WORK ITEM — Using the data below, copy out all lines with the word "true".

MATERIAL FOR THE TASK —
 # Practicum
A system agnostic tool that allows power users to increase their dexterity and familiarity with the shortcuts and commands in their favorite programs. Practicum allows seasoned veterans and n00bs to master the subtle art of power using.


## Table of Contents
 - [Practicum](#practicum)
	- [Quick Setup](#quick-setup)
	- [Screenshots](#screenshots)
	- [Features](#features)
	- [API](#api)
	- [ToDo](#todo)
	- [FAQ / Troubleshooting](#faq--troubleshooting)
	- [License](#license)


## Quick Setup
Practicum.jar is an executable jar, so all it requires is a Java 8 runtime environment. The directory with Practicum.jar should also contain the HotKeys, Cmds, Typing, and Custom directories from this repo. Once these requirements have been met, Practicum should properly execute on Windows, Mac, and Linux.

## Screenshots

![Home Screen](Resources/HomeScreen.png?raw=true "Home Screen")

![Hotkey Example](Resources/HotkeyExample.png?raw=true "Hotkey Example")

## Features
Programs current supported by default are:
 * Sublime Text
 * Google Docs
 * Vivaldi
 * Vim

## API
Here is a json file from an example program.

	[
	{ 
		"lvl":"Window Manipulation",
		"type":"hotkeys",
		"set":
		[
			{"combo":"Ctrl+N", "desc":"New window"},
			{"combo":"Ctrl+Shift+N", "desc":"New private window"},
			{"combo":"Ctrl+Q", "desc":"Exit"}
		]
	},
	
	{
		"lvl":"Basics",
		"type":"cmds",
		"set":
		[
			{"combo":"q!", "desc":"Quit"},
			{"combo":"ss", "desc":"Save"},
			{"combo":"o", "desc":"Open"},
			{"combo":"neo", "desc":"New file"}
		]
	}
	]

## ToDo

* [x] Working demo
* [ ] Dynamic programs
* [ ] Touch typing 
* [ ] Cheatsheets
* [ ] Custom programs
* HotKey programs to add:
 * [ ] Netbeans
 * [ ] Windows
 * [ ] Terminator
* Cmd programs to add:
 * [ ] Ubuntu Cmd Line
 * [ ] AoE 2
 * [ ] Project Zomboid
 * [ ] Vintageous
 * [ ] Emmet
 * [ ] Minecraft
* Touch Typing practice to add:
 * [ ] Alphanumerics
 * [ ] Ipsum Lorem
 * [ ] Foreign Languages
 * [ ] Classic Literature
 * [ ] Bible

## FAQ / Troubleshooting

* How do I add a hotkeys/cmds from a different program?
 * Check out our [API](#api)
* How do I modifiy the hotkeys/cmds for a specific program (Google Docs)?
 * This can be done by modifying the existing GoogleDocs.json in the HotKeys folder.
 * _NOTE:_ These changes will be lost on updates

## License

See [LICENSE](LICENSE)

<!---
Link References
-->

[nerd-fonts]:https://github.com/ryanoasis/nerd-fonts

--

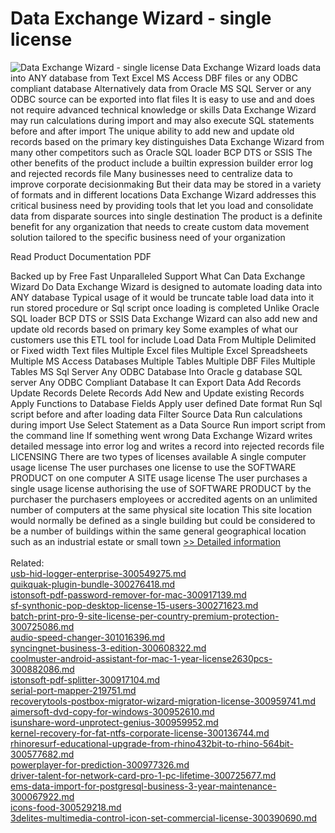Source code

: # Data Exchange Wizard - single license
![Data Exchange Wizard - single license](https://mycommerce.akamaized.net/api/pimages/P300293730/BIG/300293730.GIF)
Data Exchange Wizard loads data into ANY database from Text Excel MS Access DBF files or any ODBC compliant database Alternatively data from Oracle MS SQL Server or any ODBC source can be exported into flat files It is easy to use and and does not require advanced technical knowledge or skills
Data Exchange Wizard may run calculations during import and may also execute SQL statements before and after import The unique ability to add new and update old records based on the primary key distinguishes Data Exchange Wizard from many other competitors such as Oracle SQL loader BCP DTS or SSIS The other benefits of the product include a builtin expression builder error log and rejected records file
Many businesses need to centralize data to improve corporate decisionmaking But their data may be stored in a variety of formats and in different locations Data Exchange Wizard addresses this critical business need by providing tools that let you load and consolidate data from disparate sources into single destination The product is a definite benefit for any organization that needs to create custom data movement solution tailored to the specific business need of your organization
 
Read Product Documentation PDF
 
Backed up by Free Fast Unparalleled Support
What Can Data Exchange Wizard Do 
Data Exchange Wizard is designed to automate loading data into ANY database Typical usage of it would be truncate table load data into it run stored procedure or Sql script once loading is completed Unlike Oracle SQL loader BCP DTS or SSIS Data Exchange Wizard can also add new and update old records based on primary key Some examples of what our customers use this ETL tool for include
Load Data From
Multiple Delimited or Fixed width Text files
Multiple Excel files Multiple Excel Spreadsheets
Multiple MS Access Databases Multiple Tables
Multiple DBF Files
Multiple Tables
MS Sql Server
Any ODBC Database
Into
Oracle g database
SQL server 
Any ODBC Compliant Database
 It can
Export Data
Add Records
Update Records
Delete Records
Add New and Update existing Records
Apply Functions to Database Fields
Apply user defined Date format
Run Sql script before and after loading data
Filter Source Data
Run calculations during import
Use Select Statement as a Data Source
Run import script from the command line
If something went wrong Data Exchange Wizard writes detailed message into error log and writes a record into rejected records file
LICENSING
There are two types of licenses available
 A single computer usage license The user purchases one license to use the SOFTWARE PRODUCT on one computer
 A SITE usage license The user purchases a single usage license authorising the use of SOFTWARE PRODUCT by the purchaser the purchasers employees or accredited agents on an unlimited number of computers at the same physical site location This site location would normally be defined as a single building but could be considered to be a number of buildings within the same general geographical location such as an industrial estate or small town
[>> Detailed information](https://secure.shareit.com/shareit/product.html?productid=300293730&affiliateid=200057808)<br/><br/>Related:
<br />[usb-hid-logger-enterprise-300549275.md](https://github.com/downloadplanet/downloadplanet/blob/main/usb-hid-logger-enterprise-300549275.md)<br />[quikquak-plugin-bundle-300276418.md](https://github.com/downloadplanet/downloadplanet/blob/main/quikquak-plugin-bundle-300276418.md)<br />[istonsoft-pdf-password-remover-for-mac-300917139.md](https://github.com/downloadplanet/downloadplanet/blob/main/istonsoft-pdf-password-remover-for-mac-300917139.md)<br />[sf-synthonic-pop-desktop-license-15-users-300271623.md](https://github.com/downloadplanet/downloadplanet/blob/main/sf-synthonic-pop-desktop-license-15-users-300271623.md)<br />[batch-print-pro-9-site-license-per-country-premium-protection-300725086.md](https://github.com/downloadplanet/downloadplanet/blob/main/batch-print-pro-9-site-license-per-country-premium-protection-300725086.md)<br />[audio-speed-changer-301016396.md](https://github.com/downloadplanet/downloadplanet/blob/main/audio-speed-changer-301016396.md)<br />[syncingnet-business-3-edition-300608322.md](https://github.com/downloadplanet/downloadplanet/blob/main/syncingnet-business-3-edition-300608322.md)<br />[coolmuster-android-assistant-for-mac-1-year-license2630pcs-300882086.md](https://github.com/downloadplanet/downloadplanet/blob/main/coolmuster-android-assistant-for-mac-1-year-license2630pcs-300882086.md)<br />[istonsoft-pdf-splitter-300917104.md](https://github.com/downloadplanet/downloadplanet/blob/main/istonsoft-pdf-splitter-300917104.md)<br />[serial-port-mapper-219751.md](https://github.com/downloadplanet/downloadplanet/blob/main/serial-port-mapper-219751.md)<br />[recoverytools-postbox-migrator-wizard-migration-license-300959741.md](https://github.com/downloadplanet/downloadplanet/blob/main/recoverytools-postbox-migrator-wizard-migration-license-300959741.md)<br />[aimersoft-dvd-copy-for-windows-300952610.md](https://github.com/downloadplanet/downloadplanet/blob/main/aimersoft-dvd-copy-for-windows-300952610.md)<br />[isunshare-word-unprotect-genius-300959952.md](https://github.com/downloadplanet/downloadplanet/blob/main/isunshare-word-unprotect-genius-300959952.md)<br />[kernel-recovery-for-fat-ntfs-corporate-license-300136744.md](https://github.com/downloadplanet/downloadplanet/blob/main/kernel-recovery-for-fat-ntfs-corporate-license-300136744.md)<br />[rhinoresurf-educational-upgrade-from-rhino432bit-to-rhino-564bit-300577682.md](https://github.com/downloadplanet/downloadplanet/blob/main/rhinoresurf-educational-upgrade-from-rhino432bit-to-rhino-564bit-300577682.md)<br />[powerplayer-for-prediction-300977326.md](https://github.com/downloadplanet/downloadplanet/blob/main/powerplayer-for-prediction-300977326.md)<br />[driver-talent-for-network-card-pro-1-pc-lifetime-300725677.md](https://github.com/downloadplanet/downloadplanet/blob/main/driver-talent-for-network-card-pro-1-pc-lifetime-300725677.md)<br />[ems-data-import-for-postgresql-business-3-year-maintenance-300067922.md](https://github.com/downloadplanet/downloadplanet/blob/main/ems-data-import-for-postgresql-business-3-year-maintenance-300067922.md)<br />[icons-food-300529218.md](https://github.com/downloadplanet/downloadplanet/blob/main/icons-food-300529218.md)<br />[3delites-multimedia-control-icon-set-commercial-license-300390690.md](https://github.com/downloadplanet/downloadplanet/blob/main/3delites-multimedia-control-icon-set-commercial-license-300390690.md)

RESPONSE —
![Home Screen](Resources/HomeScreen.png?raw=true "Home Screen")
![Hotkey Example](Resources/HotkeyExample.png?raw=true "Hotkey Example")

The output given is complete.